The subtext of The Mignight After is no different. It's all about the tension and anxiety that Hong Kong people have been feeling since 1997 about their relationship with Mainland China. You could read the emptying of Hong Kong as a metaphor for the resentment Hong Kong people feel about Mainland nouveau riche millionaires coming over and buying up real estate and wiping out local communities, shops and colour in an act of cultural imperialism. Of course, the main characters, all Hong Kong people, don't come off very well either, a selfish, angry, scared bunch of goofballs becoming increasingly paranoid and violent who start to turn on each other and self-destruct, the latter feels amazingly prescient given that pro-China groups and Triad gangs started to violently attack the demonstrators this past weekend in real life Hong Kong to nobody's surprise.

Who needs zombies, monsters or armies to wipe people out when all you need is a little panic and their own base instincts to do it for you? Did I forget to mention this is a comedy?

Many people in Hong Kong have remarked that the photos taken from the protest look eerily similar to stills from the movie.

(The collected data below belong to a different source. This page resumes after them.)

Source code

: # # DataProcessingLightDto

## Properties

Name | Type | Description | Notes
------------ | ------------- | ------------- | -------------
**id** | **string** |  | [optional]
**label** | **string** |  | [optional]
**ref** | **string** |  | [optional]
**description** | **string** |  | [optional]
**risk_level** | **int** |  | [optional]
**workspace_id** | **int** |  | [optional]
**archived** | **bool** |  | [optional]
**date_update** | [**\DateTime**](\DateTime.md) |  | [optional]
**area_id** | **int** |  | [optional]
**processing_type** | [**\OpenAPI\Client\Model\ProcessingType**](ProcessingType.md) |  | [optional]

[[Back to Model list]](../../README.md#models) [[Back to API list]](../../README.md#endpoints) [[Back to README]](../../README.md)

These are stills from the real protests in Hong Kong, not the movie:

Hong-Kong-protests--9-28-2014-4-jpg Pro-democracy supporters looking at a phone hongkong-china hong-kong-protests-04.w529.h352.2x

To me, The Midnight After is the most interesting Hong Kong movie of this year. It's another example of pop culture's ability to capture the zeitgeist and distill the popular mood into a fiction that also serves as a social document of the times. It wouldn't surprise me if people in Mainland China catch the movie by pirating and downloading it. The movie has been enough of a hit for the makers to consider a sequel, especially since the movie ends on an open note and only adapted the first two-thirds of the novel (I haven't read it). I've heard they would probably have to make major changes to the plot to sustain an entire feature film. A sequel is really just to make more money. It might be better to have just this one crazy, flawed, funny movie as a record of 21st Century Hong Kong before everything changes.

(Thanks to Tony Rayns for additional background info)

The Midnight After is now available on Hong Kong Blu-Ray and DVD.

Jacked in, jacked out, jacked off at lookitmoves@gmail.com

Follow the official LOOK! IT MOVES! twitter feed at http://twitter.com/lookitmoves for thoughts and snark on media and pop culture, stuff for future columns and stuff I may never spend a whole column writing about.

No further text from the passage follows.